Cyclic Dipeptides in the Induction of Maturation for Cancer Therapy.

Abstract

Studies have suggested a possible form of therapy based on the use of maturation-inducing compounds to induce differentiation of neoplastic cells and stimulate faster recovery of the normal cell population. The study of the effects of nine cyclic dipeptides on biochemical markers of differentiation implicated their potential to induce differentiation. Studies were undertaken to determine the specificity of these agents for HT-29 cell cultures as well as the identification of the signal transduction pathways affected by these agents inducing the differential gene expression observed in the cells.

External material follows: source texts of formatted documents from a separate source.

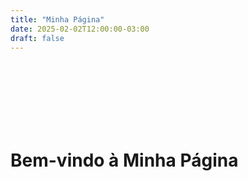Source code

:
 ```yaml
---
title: "Minha Página"
date: 2025-02-02T12:00:00-03:00
draft: false
---
```

<br><br><br><br><br><br>





# Bem-vindo à Minha Página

The cyclic dipeptides studied showed a high degree of specificity, having no significant effect on Caco-2 cells (P>0·05), representing the normal gastrointestinal mucosa. All inducers administered were shown to affect the total energy state of HT-29 cells, an effect which increased the probability of HT-29 cell differentiation. Results indicated that those agents which induced differential gene expression acted at different steps in the isolated signal transduction pathway. Cyclo(Trp-Trp) and cyclo(Phe-Pro) induced a high degree of acetylation of histones (P<0·05), while the remaining cyclic dipeptides induced a high degree of phosphorylation of histones (P<0·05) (cyclo(Trp-Trp) induced a moderate degree of histone phosphorylation). The results from histone phosphorylation and acetylation and cyclic AMP responsive element binding protein phosphorylation studies suggest that the cyclic dipeptides activate a chromatin switch, which leads to the increase in accessibility of lineage-specific genes for transcription.